[Collected data]
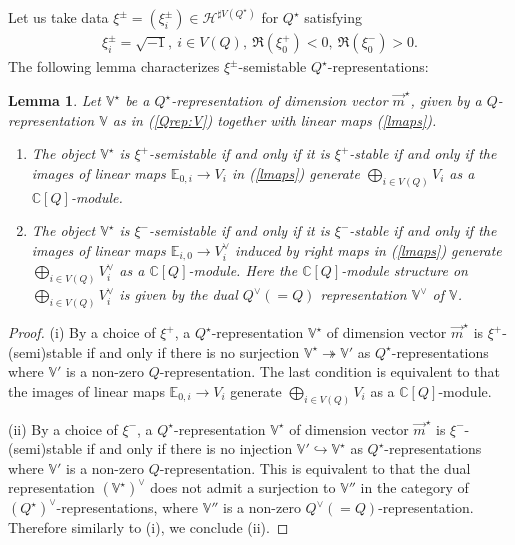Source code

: \documentclass[11pt]{amsart}
\theoremstyle{plain}
\newtheorem{lem}[thm]{Lemma}
\theoremstyle{definition}
\theoremstyle{remark}
\newcommand{\hH}{\mathcal{H}}
\begin{document}
Let us take data
$\xi^{\pm}=(\xi^{\pm}_i) \in \hH^{\sharp V(Q^{\star})}$ 
for $Q^{\star}$ 
satisfying
\begin{align}\label{star:data}
\xi^{\pm}_{i}=\sqrt{-1}, \ i \in V(Q), \ 
\Re (\xi^{+}_0) <0, \
 \Re (\xi^{-}_0)>0.
\end{align}
The following lemma 
characterizes $\xi^{\pm}$-semistable 
$Q^{\star}$-representations:  
\begin{lem}\label{lem:xistab}
Let $\mathbb{V}^{\star}$ be a $Q^{\star}$-representation 
of dimension vector $\vec{m}^{\star}$, 
given by a $Q$-representation 
$\mathbb{V}$ as in (\ref{Qrep:V})
together with linear maps (\ref{lmaps}). 
\begin{enumerate}
\item The object $\mathbb{V}^{\star}$ is $\xi^{+}$-semistable
if and only if it is $\xi^{+}$-stable if and only if 
the images of linear maps 
$\mathbb{E}_{0, i} \to V_i$ in (\ref{lmaps}) generate
$\bigoplus_{i\in V(Q)}V_i$ as a $\mathbb{C}[Q]$-module. 

\item The object $\mathbb{V}^{\star}$ is $\xi^{-}$-semistable
if and only if it is $\xi^{-}$-stable if and only if 
the images of linear maps 
$\mathbb{E}_{i, 0} \to V_i^{\vee}$
induced by right maps in (\ref{lmaps}) generate
$\bigoplus_{i \in V(Q)}V_i^{\vee}$ 
as a $\mathbb{C}[Q]$-module.
Here the $\mathbb{C}[Q]$-module structure 
on $\bigoplus_{i\in V(Q)}V_i^{\vee}$
is given by the dual $Q^{\vee}(=Q)$
representation 
$\mathbb{V}^{\vee}$
of $\mathbb{V}$. 
\end{enumerate}
\end{lem}
\begin{proof}
(i) By a choice of $\xi^{+}$, a $Q^{\star}$-representation 
$\mathbb{V}^{\star}$
of dimension vector $\vec{m}^{\star}$ is $\xi^{+}$-(semi)stable 
if and only if there is no surjection 
$\mathbb{V}^{\star} \twoheadrightarrow \mathbb{V}'$ 
as $Q^{\star}$-representations
where $\mathbb{V}'$ 
is a non-zero $Q$-representation. 
The last condition is equivalent to that 
the images of linear maps $\mathbb{E}_{0, i} \to V_i$ 
generate $\bigoplus_{i\in V(Q)}V_i$
as a $\mathbb{C}[Q]$-module. 

(ii) By a choice of $\xi^{-}$, 
a $Q^{\star}$-representation 
$\mathbb{V}^{\star}$
of dimension vector $\vec{m}^{\star}$ is $\xi^{-}$-(semi)stable 
if and only if there is no injection
$\mathbb{V}' \hookrightarrow \mathbb{V}^{\star}$ 
as $Q^{\star}$-representations
where $\mathbb{V}'$
is a non-zero $Q$-representation.  
This is equivalent to that the dual representation 
$(\mathbb{V}^{\star})^{\vee}$
does not admit a surjection to $\mathbb{V}''$ 
in the category of $(Q^{\star})^{\vee}$-representations,
where 
$\mathbb{V}''$
is a non-zero $Q^{\vee}(=Q)$-representation. 
Therefore similarly to (i), we conclude (ii). 
\end{proof}
\end{document}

**Exercise**
Go through the entries above and report how many lines hold the word "object". Nothing but the number is needed.

**Result of the task**
2